Abstract
Background
The ligand for CD137 (CD137L; also called 4-1BBL) is mainly expressed on activated APCs such as dendritic cells, B cells and macrophages. Even though CD137L functions as a trigger of the CD137 signaling pathway for T cell activation and expansion, engagement of CD137L can deliver a signal leading to the production of proinflammatory cytokines in macrophages.
Methods
We generated cell-permeable TAT-CD137L cytoplasmic domain fusion protein (TAT-CD137Lct) and examined its ability to initiate the CD137L reverse signaling pathway.
Results
Treatment of TAT-CD137Lct induced the production of high levels of IL-6 and TNF-α mRNAs and proteins in peritoneal macrophages. TAT-CD137Lct increased phosphorylation of Erk, p38 MAPK and Jnk, and activated transcription factors C/EBP and CREB. However, TAT-CD137Lct did not visibly affect the degradation of the inhibitor of NF-kB (IkBα). We further demonstrated that JNK activation was required for TAT-CD137Lct-induced production of TNF-α, while activation of Erk and p38 MAPK were involved in IL-6 and TNF-α production.
There is evidence for the existence of reverse signaling pathways of TNF superfamily members (1), including CD137L (2,3). CD137L reverse signals have been shown to mediate various cellular responses not only in immune cells such as monocytes/macrophages (4-8), dendritic cells (9,10), T cells (11,12), and B cells (13,14) but also in non-immune cells such as endothelial cells (15) and carcinoma cells (16,17). Biological activities that are mediated by CD137L reverse signals have been characterized most in details in monocytes/macrophages. For example, engagement of CD137L in monocytes/macrophages increases their migration and proinflammatory cytokine production (4-8,15,18,19). In addition, evidence is accumulating that CD137L signals are important for myelopoiesis. It has been clearly demonstrated that CD137L signals negatively regulate myelopoiesis (20). However, in vitro experiments using CD137-Fc fusion protein have shown that stimulation of the CD137L signaling promotes proliferation of hemaopoietic progenitor cells and their differentiation into monocytes (21,22).

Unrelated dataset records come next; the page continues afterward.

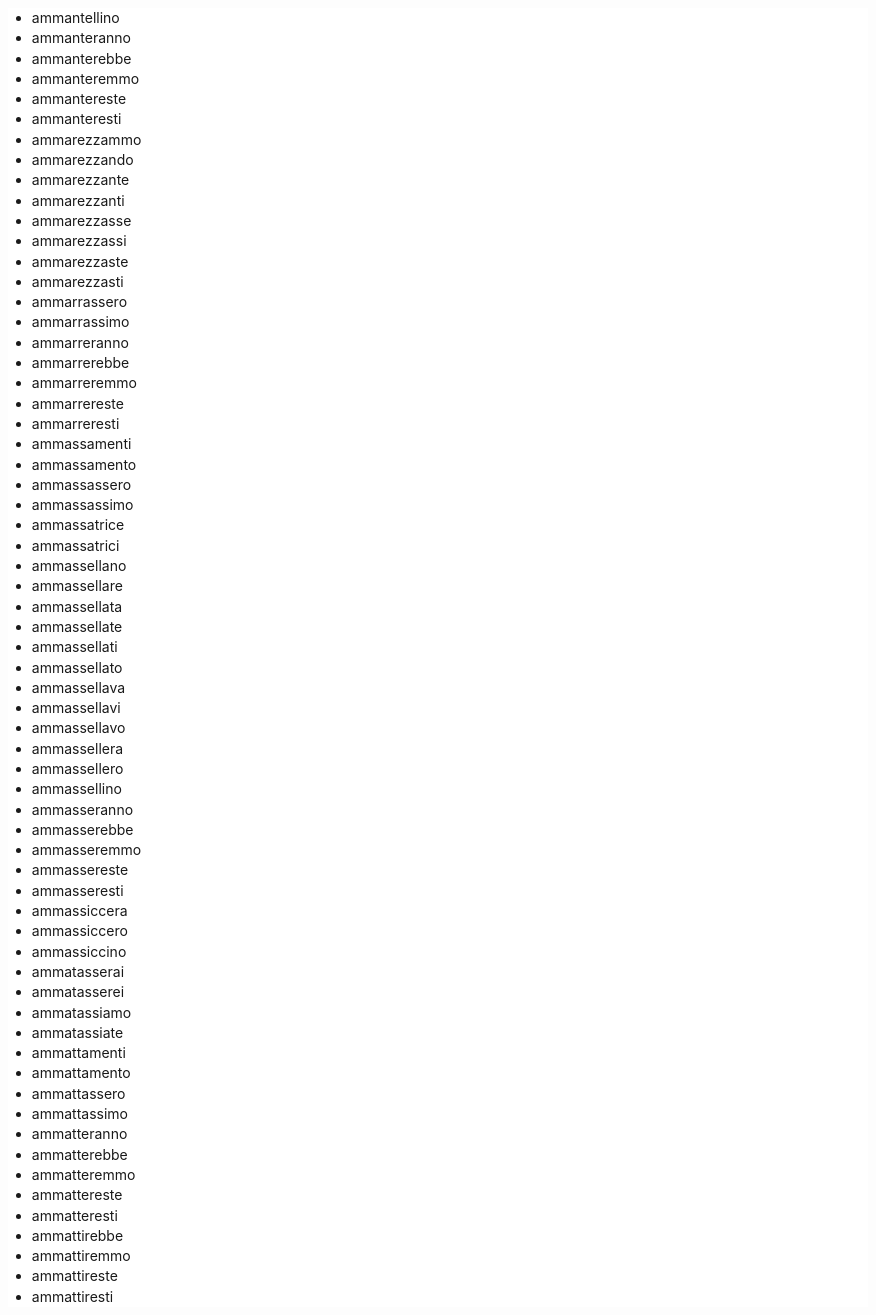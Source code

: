  *  ammantellino
 *  ammanteranno
 *  ammanterebbe
 *  ammanteremmo
 *  ammantereste
 *  ammanteresti
 *  ammarezzammo
 *  ammarezzando
 *  ammarezzante
 *  ammarezzanti
 *  ammarezzasse
 *  ammarezzassi
 *  ammarezzaste
 *  ammarezzasti
 *  ammarrassero
 *  ammarrassimo
 *  ammarreranno
 *  ammarrerebbe
 *  ammarreremmo
 *  ammarrereste
 *  ammarreresti
 *  ammassamenti
 *  ammassamento
 *  ammassassero
 *  ammassassimo
 *  ammassatrice
 *  ammassatrici
 *  ammassellano
 *  ammassellare
 *  ammassellata
 *  ammassellate
 *  ammassellati
 *  ammassellato
 *  ammassellava
 *  ammassellavi
 *  ammassellavo
 *  ammassellera
 *  ammassellero
 *  ammassellino
 *  ammasseranno
 *  ammasserebbe
 *  ammasseremmo
 *  ammassereste
 *  ammasseresti
 *  ammassiccera
 *  ammassiccero
 *  ammassiccino
 *  ammatasserai
 *  ammatasserei
 *  ammatassiamo
 *  ammatassiate
 *  ammattamenti
 *  ammattamento
 *  ammattassero
 *  ammattassimo
 *  ammatteranno
 *  ammatterebbe
 *  ammatteremmo
 *  ammattereste
 *  ammatteresti
 *  ammattirebbe
 *  ammattiremmo
 *  ammattireste
 *  ammattiresti
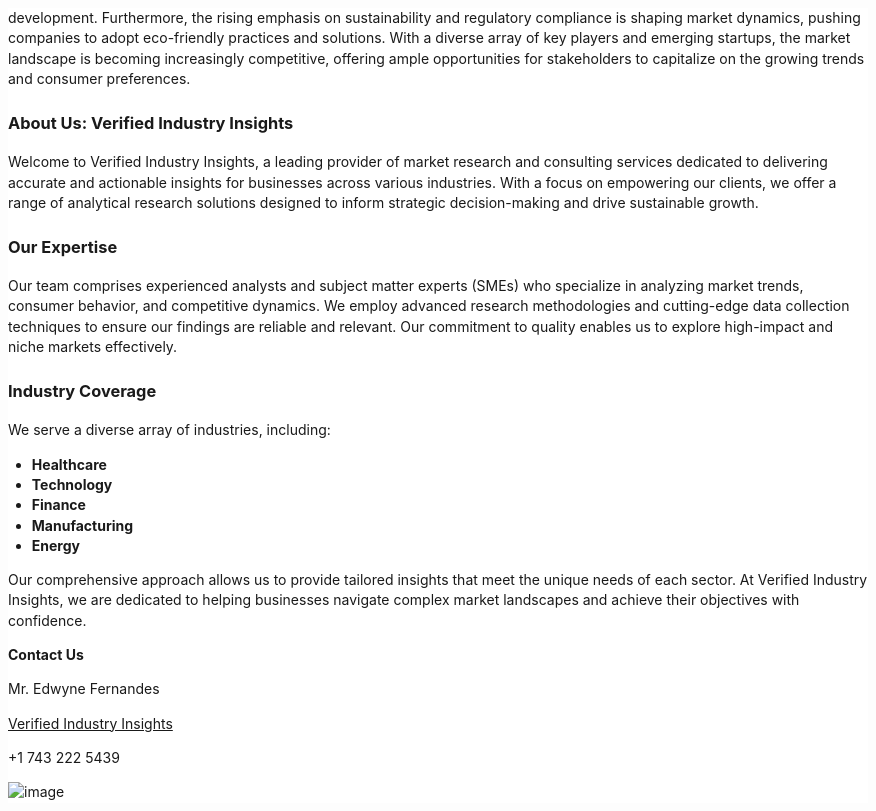 development. Furthermore, the rising emphasis on sustainability and regulatory compliance is shaping market dynamics, pushing companies to adopt eco-friendly practices and solutions. With a diverse array of key players and emerging startups, the market landscape is becoming increasingly competitive, offering ample opportunities for stakeholders to capitalize on the growing trends and consumer preferences.</p><h3>About Us: Verified Industry Insights</h3><p>Welcome to Verified Industry Insights, a leading provider of market research and consulting services dedicated to delivering accurate and actionable insights for businesses across various industries. With a focus on empowering our clients, we offer a range of analytical research solutions designed to inform strategic decision-making and drive sustainable growth.</p><h3>Our Expertise</h3><p>Our team comprises experienced analysts and subject matter experts (SMEs) who specialize in analyzing market trends, consumer behavior, and competitive dynamics. We employ advanced research methodologies and cutting-edge data collection techniques to ensure our findings are reliable and relevant. Our commitment to quality enables us to explore high-impact and niche markets effectively.</p><h3>Industry Coverage</h3><p>We serve a diverse array of industries, including:</p><ul><li><strong>Healthcare</strong></li><li><strong>Technology</strong></li><li><strong>Finance</strong></li><li><strong>Manufacturing</strong></li><li><strong>Energy</strong></li></ul><p>Our comprehensive approach allows us to provide tailored insights that meet the unique needs of each sector. At Verified Industry Insights, we are dedicated to helping businesses navigate complex market landscapes and achieve their objectives with confidence.</p><p><strong>Contact Us</strong></p><p>Mr. Edwyne Fernandes</p><p><a href="https://www.verifiedindustryinsights.com/">Verified Industry Insights</a></p><p>+1 743 222 5439</p>
![image](https://github.com/user-attachments/assets/ec85527e-4347-481e-b3e5-bc0443ac2917)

To trigger the CD137L reverse signaling without blocking the CD137 receptor signaling pathway, we generated fusion protein consisting of the CD137L cytoplasmic domain and the protein transduction domain (PTD) of HIV TAT (48-57 amino acid residues: GRKKRRQRRR) (TAT-CD137Lct). A delivery tool using TAT is widely used to modulate various cellular activities (23). We showed that the TAT-CD137Lct evoked active CD137L reverse signaling in peritoneal macrophages. Our results suggest that recombinant TAT-CD137Lct protein should be used as an effective activator for the CD137L reverse signaling pathway without interfering with interactions between CD137 and CD137L.
C57BL/6 mice, 6-8 wk of age, were purchased from Hyo Chang Bioscience (Korea). Peritoneal macrophages were isolated by peritoneal larvage with 1x PBS (WelGENE, Korea). Mixture containing macrophages and RBCs was incubated in RBC lysis buffer for 5 min on ice and washed with 1x PBS three times. After that, cells were counted using hemocytometer and cultured in DMEM (WelGENE) containing 1% FBS (WelGENE). The following Abs were used for immunoblotting: Abs to p-p38, p38, p-Erk, Erk (all from Cell signaling Technology, Danvers, MA), IkBα (Santa Cruz Biotechnology), GAPDH (Millipore), and His (Santa Cruz Biotechnology, Santa Cruz, CA). Erk inhibitor (PD98059), p38 inhibitor (SB203580), and Jnk inhibitor (SP600125) were purchased from Merk (Germany).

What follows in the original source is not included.